In [1]:
from typing import List, Optional, Any
import torch
import torch.utils.data
import numpy as np
import random

import datetime

import transformers
from transformers import AutoTokenizer, AutoModelForCausalLM, BitsAndBytesConfig

from peft import LoraConfig
from trl import SFTTrainer
import datasets
import time

import json
import os
import cqlcmp

In [2]:
torch.manual_seed(21)
torch.cuda.manual_seed_all(21)
np.random.seed(21)
random.seed(21)
#torch.backends.cudnn.deterministic = True
#torch.backends.cudnn.benchmark = False

In [3]:
device = torch.device("cuda")

In [4]:
class DatasetNatural2CQL(torch.utils.data.Dataset):
    def __init__(self, path: Optional[str] = None) -> None:
        self.sentence_freq = []
        self.cql2nl = []
        self.nl2cql = []
        self.natural_language_rulebased = []
        self.cql = []
        self.natural_language = []
        self.enabled_natural_language = []

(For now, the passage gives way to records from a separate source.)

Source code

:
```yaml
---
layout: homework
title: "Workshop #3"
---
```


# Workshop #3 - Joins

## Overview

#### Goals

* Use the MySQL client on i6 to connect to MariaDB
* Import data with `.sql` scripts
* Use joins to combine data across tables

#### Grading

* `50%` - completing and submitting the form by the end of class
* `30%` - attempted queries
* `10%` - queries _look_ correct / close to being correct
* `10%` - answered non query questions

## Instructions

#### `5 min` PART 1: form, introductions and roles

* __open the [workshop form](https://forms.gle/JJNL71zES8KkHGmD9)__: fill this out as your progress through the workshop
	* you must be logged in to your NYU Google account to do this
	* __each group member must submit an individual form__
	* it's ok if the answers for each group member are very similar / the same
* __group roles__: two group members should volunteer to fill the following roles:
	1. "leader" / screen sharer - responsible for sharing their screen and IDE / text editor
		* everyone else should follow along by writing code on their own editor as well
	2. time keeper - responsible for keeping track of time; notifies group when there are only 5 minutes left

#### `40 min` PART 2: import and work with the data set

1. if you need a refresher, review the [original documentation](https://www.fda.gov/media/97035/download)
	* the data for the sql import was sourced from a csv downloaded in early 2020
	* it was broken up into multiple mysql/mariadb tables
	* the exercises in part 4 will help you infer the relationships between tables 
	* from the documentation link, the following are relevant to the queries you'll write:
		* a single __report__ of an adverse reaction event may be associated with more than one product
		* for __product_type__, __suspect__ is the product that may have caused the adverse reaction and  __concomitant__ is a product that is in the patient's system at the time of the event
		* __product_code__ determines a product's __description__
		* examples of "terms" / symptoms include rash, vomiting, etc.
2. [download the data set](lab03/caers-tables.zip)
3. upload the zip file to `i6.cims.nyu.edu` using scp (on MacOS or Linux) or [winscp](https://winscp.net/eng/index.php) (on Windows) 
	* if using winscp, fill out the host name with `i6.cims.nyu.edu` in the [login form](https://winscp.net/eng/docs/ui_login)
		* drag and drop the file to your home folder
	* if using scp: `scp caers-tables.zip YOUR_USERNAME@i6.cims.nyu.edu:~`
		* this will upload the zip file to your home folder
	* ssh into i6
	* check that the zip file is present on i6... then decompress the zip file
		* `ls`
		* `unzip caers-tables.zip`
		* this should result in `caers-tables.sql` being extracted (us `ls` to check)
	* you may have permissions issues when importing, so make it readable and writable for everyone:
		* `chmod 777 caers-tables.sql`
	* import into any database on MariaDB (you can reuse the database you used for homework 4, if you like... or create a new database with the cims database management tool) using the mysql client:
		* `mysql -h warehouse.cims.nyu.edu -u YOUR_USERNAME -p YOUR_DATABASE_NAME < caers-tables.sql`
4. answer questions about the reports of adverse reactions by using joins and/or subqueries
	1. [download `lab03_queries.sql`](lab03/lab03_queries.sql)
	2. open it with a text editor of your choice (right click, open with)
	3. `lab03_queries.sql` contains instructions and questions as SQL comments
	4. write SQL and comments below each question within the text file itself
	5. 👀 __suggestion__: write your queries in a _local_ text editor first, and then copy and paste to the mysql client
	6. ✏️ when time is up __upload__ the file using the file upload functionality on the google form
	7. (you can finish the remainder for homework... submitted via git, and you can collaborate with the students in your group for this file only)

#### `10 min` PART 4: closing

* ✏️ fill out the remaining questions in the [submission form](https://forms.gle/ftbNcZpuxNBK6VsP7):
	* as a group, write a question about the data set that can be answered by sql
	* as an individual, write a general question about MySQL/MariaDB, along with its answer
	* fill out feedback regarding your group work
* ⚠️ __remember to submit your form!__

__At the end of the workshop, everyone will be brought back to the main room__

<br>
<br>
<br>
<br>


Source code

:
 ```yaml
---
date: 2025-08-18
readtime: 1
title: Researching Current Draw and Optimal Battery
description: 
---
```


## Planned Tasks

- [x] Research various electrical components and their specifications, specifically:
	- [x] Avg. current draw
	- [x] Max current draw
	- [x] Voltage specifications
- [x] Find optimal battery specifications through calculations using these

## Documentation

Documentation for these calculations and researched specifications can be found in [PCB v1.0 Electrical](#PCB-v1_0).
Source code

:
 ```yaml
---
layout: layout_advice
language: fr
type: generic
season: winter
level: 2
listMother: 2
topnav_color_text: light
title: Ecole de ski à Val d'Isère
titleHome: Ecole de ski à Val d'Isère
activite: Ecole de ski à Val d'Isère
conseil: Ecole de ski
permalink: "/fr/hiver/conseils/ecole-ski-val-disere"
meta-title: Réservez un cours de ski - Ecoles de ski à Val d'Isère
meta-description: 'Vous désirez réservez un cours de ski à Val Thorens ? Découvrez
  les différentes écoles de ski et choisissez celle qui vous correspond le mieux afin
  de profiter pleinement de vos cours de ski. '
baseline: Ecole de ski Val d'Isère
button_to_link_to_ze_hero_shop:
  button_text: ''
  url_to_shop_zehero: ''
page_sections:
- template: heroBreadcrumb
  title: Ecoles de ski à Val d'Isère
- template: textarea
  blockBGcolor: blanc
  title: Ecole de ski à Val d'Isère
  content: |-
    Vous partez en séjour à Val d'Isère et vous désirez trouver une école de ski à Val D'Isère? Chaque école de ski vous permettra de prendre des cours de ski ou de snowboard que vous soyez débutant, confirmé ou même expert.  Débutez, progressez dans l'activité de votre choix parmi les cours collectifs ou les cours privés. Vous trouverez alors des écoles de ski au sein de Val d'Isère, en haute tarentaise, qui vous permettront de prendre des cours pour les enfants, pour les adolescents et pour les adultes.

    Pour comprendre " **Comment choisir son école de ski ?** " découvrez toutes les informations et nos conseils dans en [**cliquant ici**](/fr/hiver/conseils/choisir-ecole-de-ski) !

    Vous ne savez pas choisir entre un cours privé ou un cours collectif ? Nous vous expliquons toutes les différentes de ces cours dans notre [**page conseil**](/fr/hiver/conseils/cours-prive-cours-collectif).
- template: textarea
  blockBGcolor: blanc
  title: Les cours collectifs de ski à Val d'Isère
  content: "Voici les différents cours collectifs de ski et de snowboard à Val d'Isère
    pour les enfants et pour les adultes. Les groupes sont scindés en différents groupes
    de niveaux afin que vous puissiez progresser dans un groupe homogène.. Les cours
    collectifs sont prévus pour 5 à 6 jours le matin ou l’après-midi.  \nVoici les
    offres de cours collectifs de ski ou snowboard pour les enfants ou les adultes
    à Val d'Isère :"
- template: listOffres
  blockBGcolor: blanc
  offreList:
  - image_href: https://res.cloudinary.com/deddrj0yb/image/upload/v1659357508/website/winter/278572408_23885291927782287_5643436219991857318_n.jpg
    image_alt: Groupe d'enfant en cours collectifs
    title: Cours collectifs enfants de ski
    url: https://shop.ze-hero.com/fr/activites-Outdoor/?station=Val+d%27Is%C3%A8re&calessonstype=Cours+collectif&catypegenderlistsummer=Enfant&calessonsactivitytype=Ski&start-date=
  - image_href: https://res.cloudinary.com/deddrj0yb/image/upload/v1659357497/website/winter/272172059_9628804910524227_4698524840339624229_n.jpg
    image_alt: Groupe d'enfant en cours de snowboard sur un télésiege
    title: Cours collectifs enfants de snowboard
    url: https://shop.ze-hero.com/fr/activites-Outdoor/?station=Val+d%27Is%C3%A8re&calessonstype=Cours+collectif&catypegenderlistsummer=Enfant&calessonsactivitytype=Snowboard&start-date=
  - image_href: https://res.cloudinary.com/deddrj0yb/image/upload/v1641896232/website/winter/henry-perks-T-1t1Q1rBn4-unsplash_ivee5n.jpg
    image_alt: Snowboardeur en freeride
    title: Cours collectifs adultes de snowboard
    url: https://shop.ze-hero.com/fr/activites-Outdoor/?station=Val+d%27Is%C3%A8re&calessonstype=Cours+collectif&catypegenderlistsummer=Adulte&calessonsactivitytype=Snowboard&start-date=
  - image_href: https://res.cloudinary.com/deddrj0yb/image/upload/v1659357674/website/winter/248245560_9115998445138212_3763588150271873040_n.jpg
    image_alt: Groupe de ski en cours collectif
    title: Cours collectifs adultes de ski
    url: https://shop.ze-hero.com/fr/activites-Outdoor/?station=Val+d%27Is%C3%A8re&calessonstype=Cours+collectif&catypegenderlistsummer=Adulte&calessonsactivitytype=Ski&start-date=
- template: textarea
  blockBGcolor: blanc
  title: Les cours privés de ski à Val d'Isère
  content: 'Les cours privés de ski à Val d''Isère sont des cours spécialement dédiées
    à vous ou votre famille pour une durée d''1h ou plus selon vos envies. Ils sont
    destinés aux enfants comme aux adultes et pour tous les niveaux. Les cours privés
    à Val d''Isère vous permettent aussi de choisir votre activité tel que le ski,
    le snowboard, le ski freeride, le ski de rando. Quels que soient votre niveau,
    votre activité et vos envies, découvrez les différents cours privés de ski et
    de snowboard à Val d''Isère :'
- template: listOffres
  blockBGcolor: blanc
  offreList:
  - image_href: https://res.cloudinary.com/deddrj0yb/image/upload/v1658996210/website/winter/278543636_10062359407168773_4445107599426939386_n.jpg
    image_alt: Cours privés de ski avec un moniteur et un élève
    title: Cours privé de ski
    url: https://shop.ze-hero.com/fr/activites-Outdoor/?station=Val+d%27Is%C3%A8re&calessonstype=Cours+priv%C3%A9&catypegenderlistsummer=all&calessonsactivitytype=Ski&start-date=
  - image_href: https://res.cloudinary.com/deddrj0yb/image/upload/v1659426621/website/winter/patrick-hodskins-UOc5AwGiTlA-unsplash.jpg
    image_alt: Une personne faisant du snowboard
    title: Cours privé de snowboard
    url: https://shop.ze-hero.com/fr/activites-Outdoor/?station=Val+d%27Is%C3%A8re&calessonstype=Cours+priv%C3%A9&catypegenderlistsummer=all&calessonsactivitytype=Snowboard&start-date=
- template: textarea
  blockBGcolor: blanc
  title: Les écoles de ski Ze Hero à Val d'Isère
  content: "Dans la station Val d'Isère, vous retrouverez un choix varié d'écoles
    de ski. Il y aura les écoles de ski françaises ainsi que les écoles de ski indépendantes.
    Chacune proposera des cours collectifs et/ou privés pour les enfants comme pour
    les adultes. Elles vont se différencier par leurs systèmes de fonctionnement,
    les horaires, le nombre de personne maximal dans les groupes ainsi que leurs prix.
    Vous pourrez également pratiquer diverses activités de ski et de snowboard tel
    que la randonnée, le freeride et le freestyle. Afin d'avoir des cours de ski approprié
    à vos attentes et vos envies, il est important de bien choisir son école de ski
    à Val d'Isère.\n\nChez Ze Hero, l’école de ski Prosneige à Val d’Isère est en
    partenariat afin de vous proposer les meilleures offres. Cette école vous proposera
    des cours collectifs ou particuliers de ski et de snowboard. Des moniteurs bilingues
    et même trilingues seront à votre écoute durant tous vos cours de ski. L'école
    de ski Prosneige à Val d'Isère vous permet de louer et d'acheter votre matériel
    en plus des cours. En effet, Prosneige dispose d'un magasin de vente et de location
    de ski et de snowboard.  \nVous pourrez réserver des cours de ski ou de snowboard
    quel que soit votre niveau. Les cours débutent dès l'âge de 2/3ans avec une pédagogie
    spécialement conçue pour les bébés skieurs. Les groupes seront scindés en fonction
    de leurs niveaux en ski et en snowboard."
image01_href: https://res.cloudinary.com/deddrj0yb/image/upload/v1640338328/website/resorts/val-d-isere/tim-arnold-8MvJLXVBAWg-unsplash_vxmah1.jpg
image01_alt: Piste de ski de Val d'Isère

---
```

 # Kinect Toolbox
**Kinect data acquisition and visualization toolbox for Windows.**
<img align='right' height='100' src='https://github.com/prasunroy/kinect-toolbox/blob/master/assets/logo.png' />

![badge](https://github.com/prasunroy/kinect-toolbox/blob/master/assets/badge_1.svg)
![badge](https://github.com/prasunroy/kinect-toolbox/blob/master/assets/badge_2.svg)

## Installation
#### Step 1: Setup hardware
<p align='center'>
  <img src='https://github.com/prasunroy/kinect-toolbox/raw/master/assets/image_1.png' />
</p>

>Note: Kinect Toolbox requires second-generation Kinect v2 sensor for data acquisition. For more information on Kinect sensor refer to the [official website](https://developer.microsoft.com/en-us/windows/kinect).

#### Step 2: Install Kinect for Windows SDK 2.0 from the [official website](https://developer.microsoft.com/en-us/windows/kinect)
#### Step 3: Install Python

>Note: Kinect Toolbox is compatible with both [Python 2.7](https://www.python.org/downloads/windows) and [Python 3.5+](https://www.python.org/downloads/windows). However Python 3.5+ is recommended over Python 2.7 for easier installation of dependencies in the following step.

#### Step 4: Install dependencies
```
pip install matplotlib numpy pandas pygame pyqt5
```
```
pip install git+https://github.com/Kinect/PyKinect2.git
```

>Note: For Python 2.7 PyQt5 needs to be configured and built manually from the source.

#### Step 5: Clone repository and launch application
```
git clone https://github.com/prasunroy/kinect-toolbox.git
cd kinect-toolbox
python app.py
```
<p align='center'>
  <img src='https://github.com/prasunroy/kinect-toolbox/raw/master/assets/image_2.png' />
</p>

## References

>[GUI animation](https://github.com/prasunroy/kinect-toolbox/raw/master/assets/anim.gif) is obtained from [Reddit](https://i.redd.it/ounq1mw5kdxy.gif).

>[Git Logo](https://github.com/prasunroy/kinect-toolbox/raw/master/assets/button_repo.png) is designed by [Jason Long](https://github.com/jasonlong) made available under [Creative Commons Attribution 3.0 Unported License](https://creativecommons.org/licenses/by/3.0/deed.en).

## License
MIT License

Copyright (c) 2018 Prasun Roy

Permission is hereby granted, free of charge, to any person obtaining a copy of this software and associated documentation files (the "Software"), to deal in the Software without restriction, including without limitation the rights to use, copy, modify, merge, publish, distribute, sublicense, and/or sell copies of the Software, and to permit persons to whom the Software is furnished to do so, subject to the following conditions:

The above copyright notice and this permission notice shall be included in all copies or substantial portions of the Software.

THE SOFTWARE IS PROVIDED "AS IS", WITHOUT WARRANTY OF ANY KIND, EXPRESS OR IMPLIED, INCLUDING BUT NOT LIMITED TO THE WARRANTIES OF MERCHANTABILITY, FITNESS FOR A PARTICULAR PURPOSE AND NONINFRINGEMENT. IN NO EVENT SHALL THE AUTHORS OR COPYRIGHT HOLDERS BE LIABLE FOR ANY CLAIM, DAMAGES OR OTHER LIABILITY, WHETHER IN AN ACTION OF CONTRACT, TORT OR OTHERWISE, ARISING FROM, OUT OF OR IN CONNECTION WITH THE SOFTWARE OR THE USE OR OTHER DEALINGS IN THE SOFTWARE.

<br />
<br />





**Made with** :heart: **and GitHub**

        if path is not None:
            self.load_tsv(path)

    def enable_cql(self, cqls):
        self.enabled_natural_language = []
        for cql in cqls:
            for p in cql:
                self.enabled_natural_language.append(p)

    def dump_json(self, filepath: str) -> None:
        with open(filepath, "w") as file:
            for i in range(len(self)):
                data = json.dumps(self[i])
                file.write(data)
                file.write("\n")

    def add_translation(self, freq: int, cql: str, natural_language_rulebased: str, natural_language: List[str]) -> None:
        cql_index = len(self.sentence_freq)
        self.sentence_freq.append(freq)
        self.cql.append(cql)
        self.natural_language_rulebased.append(natural_language_rulebased)
        self.cql2nl.append([])

        for sentence in natural_language:
            self.nl2cql.append(cql_index)
            self.cql2nl[-1].append(len(self.natural_language))
            self.natural_language.append(sentence)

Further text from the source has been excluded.